Cross-Paradigm Learning Re: Modifying Software

Jack Waugh tzh9741mq402 at sneakemail.com
Fri Aug 27 18:38:07 UTC 2004


> >So in Self,
> >and in the actual practice of typical
> >Self programmers, and with the
> >support of typical Self programming
> >environments, is there any way to
> >modify software so that many existing
> >objects change their behavior to
> >reflect the modification?

> Most of the objects in the system
> inherit their behaviours off a group 
> of objects that are linked from the
> Traits object. Modifying these 
> Traits' objects immediately changes
> the behaviours of all such objects.

The above is the straightforward answer to my question.  Yes, Self
does support the feature I asked about:  The change in behavior of the
many objects comes about through the _inheritance_ from object to
object that characterizes Self.  Thank you.

Now I'll reveal why I ask it.

I'm interested in ToonTalk and other concurrent constraint languages
(this feeds into my interest in lazy functional languages supporting
nondeterminism, and that in turn feeds into my ultimate interests in
tranparent persistency and in respect for the temporal priorities of
human beings in contact with computers).  ToonTalk's semantics in
action is currently reachable only through an animated syntax.  I
imagine substituting a textual syntax.  More to the point, ToonTalk
(TT) is probably still too low-level a language in which to engineer
industrial solutions to industrial problems.  So I think of some
higher-level variant with the software engineering advantages of Self
or Smalltalk while retaining the temporal model of ToonTalk and its
relatives.

ToonTalk's basic unit of code, somewhat analogous to a method, is the
_robot_.  A robot is kind of a Horn clause, that is, it has a pattern
for a head, and when the pattern matches to the presented data, the
body is executed atomically.

Self and Smalltalk show ways to organize code in a body of software,
and, at least for sequential code using shared memory
(Hoarism/Dijkstraism), Self and Smalltalk show (in different ways from
each other) how modifications to code can affect a running system with
test data in it or real data.  What I'm interested in with this
question is how to apply these lessons from Self or Smalltalk, over in
the concurrent-constraint world.

ToonTalk doesn't inherently suggest any distinguished scheme of
organization for keeping track of programmed robots and what purposes
they were programmed for.  The programmer currently has to cobble up
her own organization, or stay disorganized.  Robots can be passed
around like numbers, text, and other arguments.  Robots (and other
value carriers) can be put on the pages of a "notebook" and other
robots can be trained to turn to the appropriate pages and copy off
the robots from the notebook and invoke them as needed or pass them in
data structures so someone will eventually invoke them.  These passed
robots are copies, not references.

The only reference mechanism in ToonTalk is a "bird", which can carry
messages to its "nest".  The nest may be in a context where whatever
has been placed in it by the bird will figure in a pattern match,
resulting in the firing of a matching Horn clause (robot).  Thus,
messages can be received, recognized, interpreted, and replied to.

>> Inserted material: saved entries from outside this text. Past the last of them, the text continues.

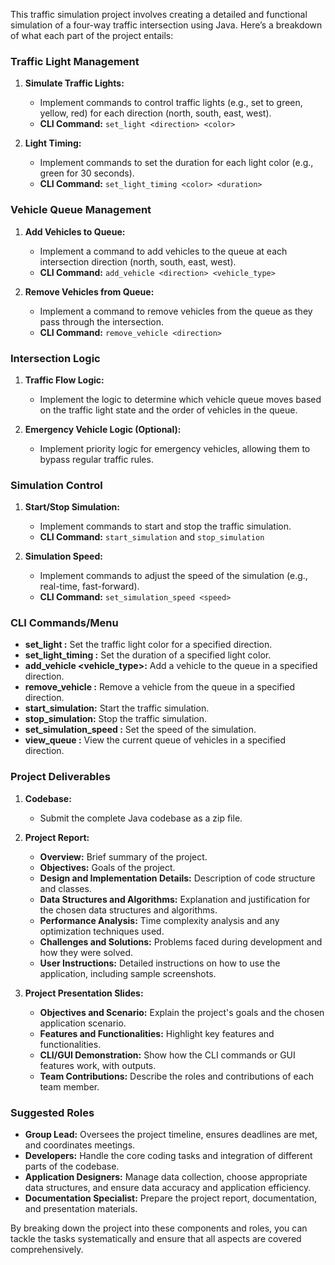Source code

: This traffic simulation project involves creating a detailed and functional simulation of a four-way traffic intersection using Java. Here’s a breakdown of what each part of the project entails:

### Traffic Light Management
1. **Simulate Traffic Lights:**
   - Implement commands to control traffic lights (e.g., set to green, yellow, red) for each direction (north, south, east, west).
   - **CLI Command:** `set_light <direction> <color>`

2. **Light Timing:**
   - Implement commands to set the duration for each light color (e.g., green for 30 seconds).
   - **CLI Command:** `set_light_timing <color> <duration>`

### Vehicle Queue Management
1. **Add Vehicles to Queue:**
   - Implement a command to add vehicles to the queue at each intersection direction (north, south, east, west).
   - **CLI Command:** `add_vehicle <direction> <vehicle_type>`

2. **Remove Vehicles from Queue:**
   - Implement a command to remove vehicles from the queue as they pass through the intersection.
   - **CLI Command:** `remove_vehicle <direction>`

### Intersection Logic
1. **Traffic Flow Logic:**
   - Implement the logic to determine which vehicle queue moves based on the traffic light state and the order of vehicles in the queue.

2. **Emergency Vehicle Logic (Optional):**
   - Implement priority logic for emergency vehicles, allowing them to bypass regular traffic rules.

### Simulation Control
1. **Start/Stop Simulation:**
   - Implement commands to start and stop the traffic simulation.
   - **CLI Command:** `start_simulation` and `stop_simulation`

2. **Simulation Speed:**
   - Implement commands to adjust the speed of the simulation (e.g., real-time, fast-forward).
   - **CLI Command:** `set_simulation_speed <speed>`

### CLI Commands/Menu
- **set_light <direction> <color>:** Set the traffic light color for a specified direction.
- **set_light_timing <color> <duration>:** Set the duration of a specified light color.
- **add_vehicle <direction> <vehicle_type>:** Add a vehicle to the queue in a specified direction.
- **remove_vehicle <direction>:** Remove a vehicle from the queue in a specified direction.
- **start_simulation:** Start the traffic simulation.
- **stop_simulation:** Stop the traffic simulation.
- **set_simulation_speed <speed>:** Set the speed of the simulation.
- **view_queue <direction>:** View the current queue of vehicles in a specified direction.

### Project Deliverables
1. **Codebase:**
   - Submit the complete Java codebase as a zip file.

2. **Project Report:**
   - **Overview:** Brief summary of the project.
   - **Objectives:** Goals of the project.
   - **Design and Implementation Details:** Description of code structure and classes.
   - **Data Structures and Algorithms:** Explanation and justification for the chosen data structures and algorithms.
   - **Performance Analysis:** Time complexity analysis and any optimization techniques used.
   - **Challenges and Solutions:** Problems faced during development and how they were solved.
   - **User Instructions:** Detailed instructions on how to use the application, including sample screenshots.

3. **Project Presentation Slides:**
   - **Objectives and Scenario:** Explain the project's goals and the chosen application scenario.
   - **Features and Functionalities:** Highlight key features and functionalities.
   - **CLI/GUI Demonstration:** Show how the CLI commands or GUI features work, with outputs.
   - **Team Contributions:** Describe the roles and contributions of each team member.

### Suggested Roles
- **Group Lead:** Oversees the project timeline, ensures deadlines are met, and coordinates meetings.
- **Developers:** Handle the core coding tasks and integration of different parts of the codebase.
- **Application Designers:** Manage data collection, choose appropriate data structures, and ensure data accuracy and application efficiency.
- **Documentation Specialist:** Prepare the project report, documentation, and presentation materials.

By breaking down the project into these components and roles, you can tackle the tasks systematically and ensure that all aspects are covered comprehensively.
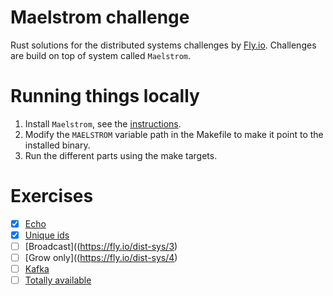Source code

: # Maelstrom challenge

Rust solutions for the distributed systems challenges by [Fly.io](https://fly.io/dist-sys/). Challenges are build on top of system called `Maelstrom`.

# Running things locally
1. Install `Maelstrom`, see the [instructions](https://github.com/jepsen-io/maelstrom/blob/main/doc/01-getting-ready/index.md#prerequisites).
2. Modify the `MAELSTROM` variable path in the Makefile to make it point to the installed binary.
3. Run the different parts using the make targets.

# Exercises

- [x] [Echo](https://fly.io/dist-sys/1)
- [x] [Unique ids](https://fly.io/dist-sys/2)
- [ ] [Broadcast]((https://fly.io/dist-sys/3)
- [ ] [Grow only]((https://fly.io/dist-sys/4)
- [ ] [Kafka](https://fly.io/dist-sys/5)
- [ ] [Totally available](https://fly.io/dist-sys/6)
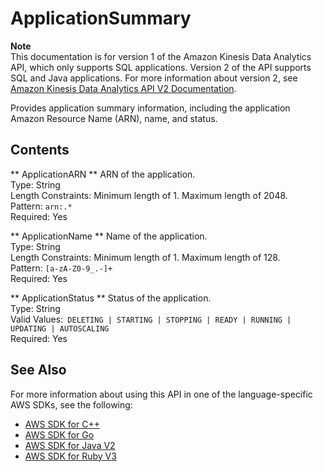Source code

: # ApplicationSummary<a name="API_ApplicationSummary"></a>

**Note**  
This documentation is for version 1 of the Amazon Kinesis Data Analytics API, which only supports SQL applications\. Version 2 of the API supports SQL and Java applications\. For more information about version 2, see [Amazon Kinesis Data Analytics API V2 Documentation](/kinesisanalytics/latest/apiv2/Welcome.html)\.

Provides application summary information, including the application Amazon Resource Name \(ARN\), name, and status\.

## Contents<a name="API_ApplicationSummary_Contents"></a>

 ** ApplicationARN **   <a name="analytics-Type-ApplicationSummary-ApplicationARN"></a>
ARN of the application\.  
Type: String  
Length Constraints: Minimum length of 1\. Maximum length of 2048\.  
Pattern: `arn:.*`   
Required: Yes

 ** ApplicationName **   <a name="analytics-Type-ApplicationSummary-ApplicationName"></a>
Name of the application\.  
Type: String  
Length Constraints: Minimum length of 1\. Maximum length of 128\.  
Pattern: `[a-zA-Z0-9_.-]+`   
Required: Yes

 ** ApplicationStatus **   <a name="analytics-Type-ApplicationSummary-ApplicationStatus"></a>
Status of the application\.  
Type: String  
Valid Values:` DELETING | STARTING | STOPPING | READY | RUNNING | UPDATING | AUTOSCALING`   
Required: Yes

## See Also<a name="API_ApplicationSummary_SeeAlso"></a>

For more information about using this API in one of the language\-specific AWS SDKs, see the following:
+  [AWS SDK for C\+\+](https://docs.aws.amazon.com/goto/SdkForCpp/kinesisanalytics-2015-08-14/ApplicationSummary) 
+  [AWS SDK for Go](https://docs.aws.amazon.com/goto/SdkForGoV1/kinesisanalytics-2015-08-14/ApplicationSummary) 
+  [AWS SDK for Java V2](https://docs.aws.amazon.com/goto/SdkForJavaV2/kinesisanalytics-2015-08-14/ApplicationSummary) 
+  [AWS SDK for Ruby V3](https://docs.aws.amazon.com/goto/SdkForRubyV3/kinesisanalytics-2015-08-14/ApplicationSummary) 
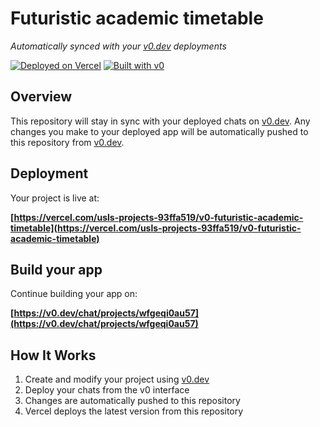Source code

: # Futuristic academic timetable

*Automatically synced with your [v0.dev](https://v0.dev) deployments*

[![Deployed on Vercel](https://img.shields.io/badge/Deployed%20on-Vercel-black?style=for-the-badge&logo=vercel)](https://vercel.com/usls-projects-93ffa519/v0-futuristic-academic-timetable)
[![Built with v0](https://img.shields.io/badge/Built%20with-v0.dev-black?style=for-the-badge)](https://v0.dev/chat/projects/wfgeqi0au57)

## Overview

This repository will stay in sync with your deployed chats on [v0.dev](https://v0.dev).
Any changes you make to your deployed app will be automatically pushed to this repository from [v0.dev](https://v0.dev).

## Deployment

Your project is live at:

**[https://vercel.com/usls-projects-93ffa519/v0-futuristic-academic-timetable](https://vercel.com/usls-projects-93ffa519/v0-futuristic-academic-timetable)**

## Build your app

Continue building your app on:

**[https://v0.dev/chat/projects/wfgeqi0au57](https://v0.dev/chat/projects/wfgeqi0au57)**

## How It Works

1. Create and modify your project using [v0.dev](https://v0.dev)
2. Deploy your chats from the v0 interface
3. Changes are automatically pushed to this repository
4. Vercel deploys the latest version from this repository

Info on ToonTalk -- http://groups.yahoo.com/group/ToonTalk/links

A higher-level variant of ToonTalk, one more oriented to the needs of
software engineering, might organize the robots somehow and provide
some kind of inheritance so that the behavior of processes updates as
soon as they find out about software changes.  One way to approach
this is to say that the robots actually engaged in application to
data, or we could say actually engaged in processes, stop being copies
as in today's ToonTalk, and in such a variant of the language, become
references of some kind.  Another conceivable way to approach it is to
say that most invocations of code from the body of software happen via
requests sent via birds.  Such an approach would preserve the basic
ToonTalk constraint that the only reference mechanism should be the
bird/nest regime.

Any thoughts from those steeped in Self but willing to consider how to
apply Self's lessons on how a language can support good software
engineering, in a different world, a world where generally we want to
avoid shared access to mutable memory except via a very structured
message mechanism (the bird or its variants in other concurrent
constraint or actor languages), would interest me.